======== EXTRACTED INFORMATION

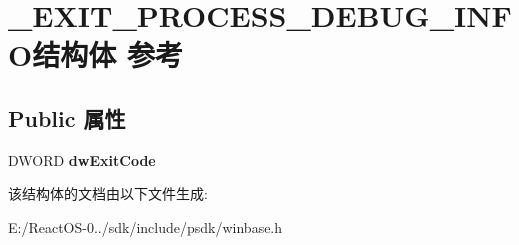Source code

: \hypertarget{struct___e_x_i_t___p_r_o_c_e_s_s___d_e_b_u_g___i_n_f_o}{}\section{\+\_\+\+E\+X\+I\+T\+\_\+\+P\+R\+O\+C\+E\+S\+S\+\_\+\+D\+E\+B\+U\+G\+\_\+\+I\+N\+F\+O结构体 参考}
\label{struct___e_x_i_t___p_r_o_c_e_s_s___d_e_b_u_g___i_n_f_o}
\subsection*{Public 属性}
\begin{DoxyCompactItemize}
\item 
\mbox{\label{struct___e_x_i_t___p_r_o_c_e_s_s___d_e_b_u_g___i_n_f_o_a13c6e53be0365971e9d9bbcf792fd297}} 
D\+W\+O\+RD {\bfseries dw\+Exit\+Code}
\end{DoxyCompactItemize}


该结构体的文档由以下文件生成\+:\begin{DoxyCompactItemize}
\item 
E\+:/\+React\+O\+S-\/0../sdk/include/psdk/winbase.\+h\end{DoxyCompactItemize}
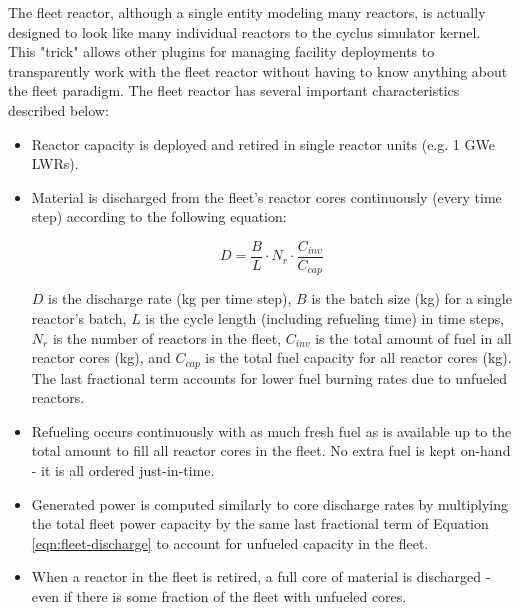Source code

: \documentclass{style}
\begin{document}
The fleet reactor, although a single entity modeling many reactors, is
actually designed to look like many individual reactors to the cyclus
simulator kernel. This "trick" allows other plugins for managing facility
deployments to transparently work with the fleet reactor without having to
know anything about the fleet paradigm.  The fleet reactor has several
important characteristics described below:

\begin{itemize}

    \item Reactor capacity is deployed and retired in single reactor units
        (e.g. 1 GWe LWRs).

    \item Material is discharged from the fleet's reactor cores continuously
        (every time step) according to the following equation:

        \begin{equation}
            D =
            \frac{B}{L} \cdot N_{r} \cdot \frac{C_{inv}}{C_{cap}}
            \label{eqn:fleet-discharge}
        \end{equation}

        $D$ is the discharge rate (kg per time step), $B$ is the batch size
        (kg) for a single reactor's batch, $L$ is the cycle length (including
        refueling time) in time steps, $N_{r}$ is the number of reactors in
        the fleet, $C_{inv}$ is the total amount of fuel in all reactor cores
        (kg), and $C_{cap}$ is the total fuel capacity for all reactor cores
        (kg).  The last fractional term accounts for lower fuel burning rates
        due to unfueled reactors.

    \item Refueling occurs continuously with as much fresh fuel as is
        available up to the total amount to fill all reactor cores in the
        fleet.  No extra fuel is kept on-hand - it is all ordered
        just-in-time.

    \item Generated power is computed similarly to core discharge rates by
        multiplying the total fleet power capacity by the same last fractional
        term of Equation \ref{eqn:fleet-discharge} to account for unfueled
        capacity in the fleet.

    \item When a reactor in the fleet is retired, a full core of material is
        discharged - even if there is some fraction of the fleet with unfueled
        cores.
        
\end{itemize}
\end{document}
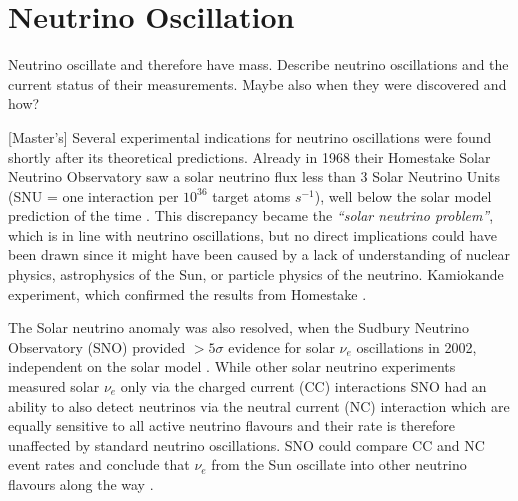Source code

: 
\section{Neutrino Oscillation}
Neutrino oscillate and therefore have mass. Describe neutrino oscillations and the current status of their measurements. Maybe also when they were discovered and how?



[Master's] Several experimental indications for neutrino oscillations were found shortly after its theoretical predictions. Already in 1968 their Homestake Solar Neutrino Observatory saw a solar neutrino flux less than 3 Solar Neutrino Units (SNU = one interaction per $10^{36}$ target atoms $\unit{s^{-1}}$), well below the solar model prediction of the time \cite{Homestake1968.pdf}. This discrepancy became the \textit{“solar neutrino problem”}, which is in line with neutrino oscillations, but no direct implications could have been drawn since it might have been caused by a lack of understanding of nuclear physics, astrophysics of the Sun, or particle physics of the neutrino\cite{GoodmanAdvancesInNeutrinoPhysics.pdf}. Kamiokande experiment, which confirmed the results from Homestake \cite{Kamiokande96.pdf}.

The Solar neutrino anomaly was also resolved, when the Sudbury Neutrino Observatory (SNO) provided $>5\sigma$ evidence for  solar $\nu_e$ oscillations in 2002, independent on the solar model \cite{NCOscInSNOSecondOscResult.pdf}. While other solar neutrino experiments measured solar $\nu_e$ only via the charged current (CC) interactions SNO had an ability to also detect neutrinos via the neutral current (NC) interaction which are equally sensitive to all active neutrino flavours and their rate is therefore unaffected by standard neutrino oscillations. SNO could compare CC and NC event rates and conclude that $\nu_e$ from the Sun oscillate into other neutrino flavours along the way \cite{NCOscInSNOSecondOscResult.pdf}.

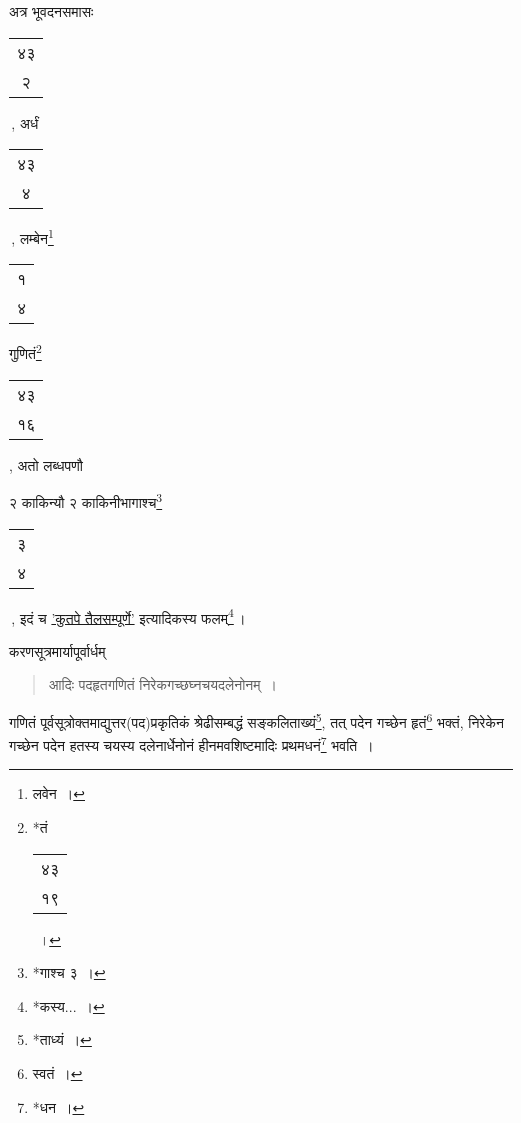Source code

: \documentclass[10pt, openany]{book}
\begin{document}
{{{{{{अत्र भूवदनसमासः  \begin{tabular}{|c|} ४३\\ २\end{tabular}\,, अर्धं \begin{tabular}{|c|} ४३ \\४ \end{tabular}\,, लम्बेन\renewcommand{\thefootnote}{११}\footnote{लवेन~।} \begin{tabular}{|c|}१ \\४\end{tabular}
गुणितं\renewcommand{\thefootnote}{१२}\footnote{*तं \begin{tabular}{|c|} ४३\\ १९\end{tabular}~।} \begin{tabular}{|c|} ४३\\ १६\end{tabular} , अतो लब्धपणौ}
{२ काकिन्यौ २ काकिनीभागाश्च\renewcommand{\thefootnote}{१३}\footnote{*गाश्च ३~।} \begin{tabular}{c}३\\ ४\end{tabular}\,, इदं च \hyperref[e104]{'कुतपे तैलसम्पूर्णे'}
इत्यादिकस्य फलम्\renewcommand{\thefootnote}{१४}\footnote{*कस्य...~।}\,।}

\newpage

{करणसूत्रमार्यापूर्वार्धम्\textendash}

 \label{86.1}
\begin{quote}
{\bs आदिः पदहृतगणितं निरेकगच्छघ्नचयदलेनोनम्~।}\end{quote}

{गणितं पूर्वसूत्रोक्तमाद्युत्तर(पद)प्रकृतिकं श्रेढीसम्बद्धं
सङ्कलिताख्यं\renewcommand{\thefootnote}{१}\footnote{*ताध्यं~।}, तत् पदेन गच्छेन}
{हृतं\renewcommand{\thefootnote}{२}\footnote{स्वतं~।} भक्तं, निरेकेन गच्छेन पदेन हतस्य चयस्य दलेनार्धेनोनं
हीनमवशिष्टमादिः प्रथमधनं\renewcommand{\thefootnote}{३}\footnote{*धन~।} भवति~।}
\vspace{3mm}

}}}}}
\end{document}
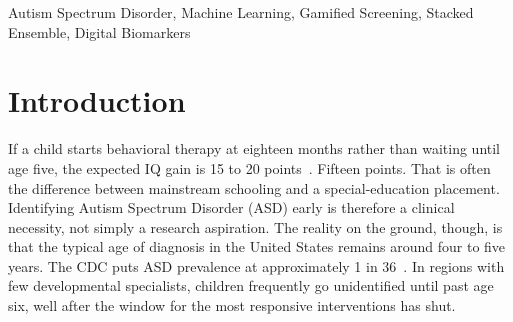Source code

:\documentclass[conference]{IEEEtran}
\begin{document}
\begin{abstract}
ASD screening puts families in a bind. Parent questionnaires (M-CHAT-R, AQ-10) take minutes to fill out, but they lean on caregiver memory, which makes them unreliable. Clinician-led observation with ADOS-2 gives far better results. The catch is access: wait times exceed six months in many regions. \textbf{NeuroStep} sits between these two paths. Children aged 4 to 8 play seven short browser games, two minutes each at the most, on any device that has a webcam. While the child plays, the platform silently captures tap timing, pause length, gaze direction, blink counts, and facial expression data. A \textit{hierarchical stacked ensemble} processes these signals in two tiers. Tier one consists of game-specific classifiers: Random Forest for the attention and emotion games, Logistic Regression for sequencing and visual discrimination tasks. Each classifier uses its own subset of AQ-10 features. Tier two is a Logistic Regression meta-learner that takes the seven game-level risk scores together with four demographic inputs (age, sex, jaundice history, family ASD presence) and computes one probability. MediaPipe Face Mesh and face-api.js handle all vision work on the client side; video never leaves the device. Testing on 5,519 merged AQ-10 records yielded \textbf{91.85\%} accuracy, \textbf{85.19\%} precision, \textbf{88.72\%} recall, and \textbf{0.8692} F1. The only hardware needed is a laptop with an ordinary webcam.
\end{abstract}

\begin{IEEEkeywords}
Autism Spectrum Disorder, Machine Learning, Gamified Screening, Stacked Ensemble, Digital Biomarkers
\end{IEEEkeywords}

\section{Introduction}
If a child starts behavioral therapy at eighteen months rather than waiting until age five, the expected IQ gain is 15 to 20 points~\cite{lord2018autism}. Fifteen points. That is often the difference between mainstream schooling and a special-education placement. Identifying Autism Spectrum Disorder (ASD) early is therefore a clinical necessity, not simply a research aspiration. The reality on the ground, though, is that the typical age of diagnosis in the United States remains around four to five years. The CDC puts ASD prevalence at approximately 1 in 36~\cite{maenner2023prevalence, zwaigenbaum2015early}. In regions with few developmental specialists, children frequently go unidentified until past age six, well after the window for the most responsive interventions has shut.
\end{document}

================

• _EXERCISE BRIEF_
Only the lines that contain the string "continuously" should be copied from the entries above.

• _WRITTEN SOLUTION_
    \item Material is discharged from the fleet's reactor cores continuously
    \item Refueling occurs continuously with as much fresh fuel as is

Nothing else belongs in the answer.